British mnemonist (born 1976)

Ben Pridmore (born 14 October 1976) is a former world memory champion, memory sport competitor and accountant.

==Achievements==
Pridmore is a three-time World Memory Champion winning the title 2004, 2008 and 2009. From Derby in the United Kingdom, Pridmore achieved this by winning a 10-discipline competition, the World Memory Championship, which has taken place every year since 1991. He has also earned the prestigious title of Master of Memory.

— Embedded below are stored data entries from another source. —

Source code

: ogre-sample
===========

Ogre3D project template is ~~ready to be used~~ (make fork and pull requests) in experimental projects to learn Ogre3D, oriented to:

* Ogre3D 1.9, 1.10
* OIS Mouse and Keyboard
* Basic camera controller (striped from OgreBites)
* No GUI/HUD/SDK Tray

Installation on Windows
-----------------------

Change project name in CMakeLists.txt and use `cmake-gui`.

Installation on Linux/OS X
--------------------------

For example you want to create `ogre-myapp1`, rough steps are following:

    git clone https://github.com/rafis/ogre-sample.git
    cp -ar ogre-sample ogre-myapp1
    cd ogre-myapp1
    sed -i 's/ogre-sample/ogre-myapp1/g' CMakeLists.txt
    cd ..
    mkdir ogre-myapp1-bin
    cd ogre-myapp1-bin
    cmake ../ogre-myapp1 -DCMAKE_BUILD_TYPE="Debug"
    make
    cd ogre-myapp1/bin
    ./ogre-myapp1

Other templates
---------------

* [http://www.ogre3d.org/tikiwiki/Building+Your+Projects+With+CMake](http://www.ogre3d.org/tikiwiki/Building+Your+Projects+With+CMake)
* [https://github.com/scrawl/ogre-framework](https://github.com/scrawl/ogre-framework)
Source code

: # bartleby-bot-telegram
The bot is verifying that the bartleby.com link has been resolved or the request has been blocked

He held the official world record for memorizing the order of a randomly shuffled 52-card deck, and has memorised a pack in a time of 24.68 seconds on television. Pridmore's victory at the 2009 World Championship was his eighth consecutive memory competition win since coming second at the 2007 World Championship. He is the title holder for the UK Memory Champion for the years 2007–2011 and 2013 and Welsh Open Memory Champion 2009–2012 and 2014.

Besides memory sports he is famous for his mental calculation skills and took part in the Mental Calculation World Cup in 2004, 2006 and 2010. He has also won several medals at the Mind Sports Olympiad including becoming the 2001 World Champion at the ten disciplined mind sport competition the decamentathlon including also chess and reversi.

He also participated in the Memoriad World Mental Olympics in the year 2012 in Antalya and won one gold medal with the title "Memoriad Speed Cards World Memory Champion".

He is thought to have an IQ of 159 putting him in the genius range. He was prominently featured in the music video for DJ Shadow's single "Scale It Back".

Since 2022 he is also competing in Microsoft Excel esports competitions. He qualified for the Finals of the UK Excel Championship in 2025, where he finished 9th.

==Method==
Like most memory experts, he creates a mental story, comprises a sequence of images in a variation of the Mnemonic Major System. In Pridmore's system for cards, two cards are represented as a three-letter word by the first consonant derived from the suits, the vowel from the first card's number, and the final consonant from the second card's number. For example, an ace of hearts and a two of clubs = "fan" with his predetermined letter associations for a total of 2704 unique images. Numbers are represented similarly with the first digit a consonant, vowel, and third consonant respectively meriting 1000 images; binary is the same with chunks of 4 numbers being given a single letter representation and used in the same fashion.

Using these words, Pridmore often creates a story using his old school, Queen Elizabeth's Grammar School, Horncastle as the framework for these memory sequences. This style of memorizing is known as the method of loci, sometimes known as a memory palace.